EXERCISE DIRECTIONS:
An exact transcription of all the data is the expected reply.

ENTRIES PROVIDED:
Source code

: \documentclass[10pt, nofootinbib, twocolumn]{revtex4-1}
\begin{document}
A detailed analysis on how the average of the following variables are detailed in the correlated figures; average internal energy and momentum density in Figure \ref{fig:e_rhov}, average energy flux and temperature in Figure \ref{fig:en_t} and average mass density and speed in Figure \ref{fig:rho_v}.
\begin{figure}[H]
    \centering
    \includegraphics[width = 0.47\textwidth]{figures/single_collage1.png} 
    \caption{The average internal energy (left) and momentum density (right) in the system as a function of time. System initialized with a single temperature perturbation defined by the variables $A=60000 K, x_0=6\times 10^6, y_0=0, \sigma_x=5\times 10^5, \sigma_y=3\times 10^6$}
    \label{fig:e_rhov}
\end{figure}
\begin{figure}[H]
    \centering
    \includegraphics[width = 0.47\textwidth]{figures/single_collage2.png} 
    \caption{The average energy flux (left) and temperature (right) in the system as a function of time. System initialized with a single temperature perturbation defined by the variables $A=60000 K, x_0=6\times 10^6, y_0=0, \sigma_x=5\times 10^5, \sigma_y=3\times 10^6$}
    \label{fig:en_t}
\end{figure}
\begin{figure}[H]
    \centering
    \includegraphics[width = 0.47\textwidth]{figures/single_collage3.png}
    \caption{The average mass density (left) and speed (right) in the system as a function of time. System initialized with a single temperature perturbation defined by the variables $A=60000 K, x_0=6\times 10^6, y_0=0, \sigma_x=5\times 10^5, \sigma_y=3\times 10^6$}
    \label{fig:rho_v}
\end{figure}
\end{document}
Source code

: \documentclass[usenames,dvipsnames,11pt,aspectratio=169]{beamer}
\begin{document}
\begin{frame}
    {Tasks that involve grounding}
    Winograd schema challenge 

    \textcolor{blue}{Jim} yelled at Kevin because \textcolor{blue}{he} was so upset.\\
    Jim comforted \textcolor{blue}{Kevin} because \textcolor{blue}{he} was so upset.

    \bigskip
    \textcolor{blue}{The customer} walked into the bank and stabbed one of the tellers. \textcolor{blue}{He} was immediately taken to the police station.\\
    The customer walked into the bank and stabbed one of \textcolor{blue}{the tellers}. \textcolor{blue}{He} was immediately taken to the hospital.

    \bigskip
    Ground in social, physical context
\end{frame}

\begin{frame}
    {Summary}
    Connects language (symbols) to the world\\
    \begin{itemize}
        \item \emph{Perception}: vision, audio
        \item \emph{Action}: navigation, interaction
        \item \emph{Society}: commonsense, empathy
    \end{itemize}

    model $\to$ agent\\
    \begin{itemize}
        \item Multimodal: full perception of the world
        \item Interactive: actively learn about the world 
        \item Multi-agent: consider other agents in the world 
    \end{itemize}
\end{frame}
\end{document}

YOUR SOLUTION:
Source code

: \documentclass[10pt, nofootinbib, twocolumn]{revtex4-1}
\begin{document}
A detailed analysis on how the average of the following variables are detailed in the correlated figures; average internal energy and momentum density in Figure \ref{fig:e_rhov}, average energy flux and temperature in Figure \ref{fig:en_t} and average mass density and speed in Figure \ref{fig:rho_v}.
\begin{figure}[H]
    \centering
    \includegraphics[width = 0.47\textwidth]{figures/single_collage1.png} 
    \caption{The average internal energy (left) and momentum density (right) in the system as a function of time. System initialized with a single temperature perturbation defined by the variables $A=60000 K, x_0=6\times 10^6, y_0=0, \sigma_x=5\times 10^5, \sigma_y=3\times 10^6$}
    \label{fig:e_rhov}
\end{figure}
\begin{figure}[H]
    \centering
    \includegraphics[width = 0.47\textwidth]{figures/single_collage2.png} 
    \caption{The average energy flux (left) and temperature (right) in the system as a function of time. System initialized with a single temperature perturbation defined by the variables $A=60000 K, x_0=6\times 10^6, y_0=0, \sigma_x=5\times 10^5, \sigma_y=3\times 10^6$}
    \label{fig:en_t}
\end{figure}
\begin{figure}[H]
    \centering
    \includegraphics[width = 0.47\textwidth]{figures/single_collage3.png}
    \caption{The average mass density (left) and speed (right) in the system as a function of time. System initialized with a single temperature perturbation defined by the variables $A=60000 K, x_0=6\times 10^6, y_0=0, \sigma_x=5\times 10^5, \sigma_y=3\times 10^6$}
    \label{fig:rho_v}
\end{figure}
\end{document}
Source code

: \documentclass[usenames,dvipsnames,11pt,aspectratio=169]{beamer}
\begin{document}
\begin{frame}
    {Tasks that involve grounding}
    Winograd schema challenge 

    \textcolor{blue}{Jim} yelled at Kevin because \textcolor{blue}{he} was so upset.\\
    Jim comforted \textcolor{blue}{Kevin} because \textcolor{blue}{he} was so upset.

    \bigskip
    \textcolor{blue}{The customer} walked into the bank and stabbed one of the tellers. \textcolor{blue}{He} was immediately taken to the police station.\\
    The customer walked into the bank and stabbed one of \textcolor{blue}{the tellers}. \textcolor{blue}{He} was immediately taken to the hospital.

    \bigskip
    Ground in social, physical context
\end{frame}

\begin{frame}
    {Summary}
    Connects language (symbols) to the world\\
    \begin{itemize}
        \item \emph{Perception}: vision, audio
        \item \emph{Action}: navigation, interaction
        \item \emph{Society}: commonsense, empathy
    \end{itemize}

    model $\to$ agent\\
    \begin{itemize}
        \item Multimodal: full perception of the world
        \item Interactive: actively learn about the world 
        \item Multi-agent: consider other agents in the world 
    \end{itemize}
\end{frame}
\end{document}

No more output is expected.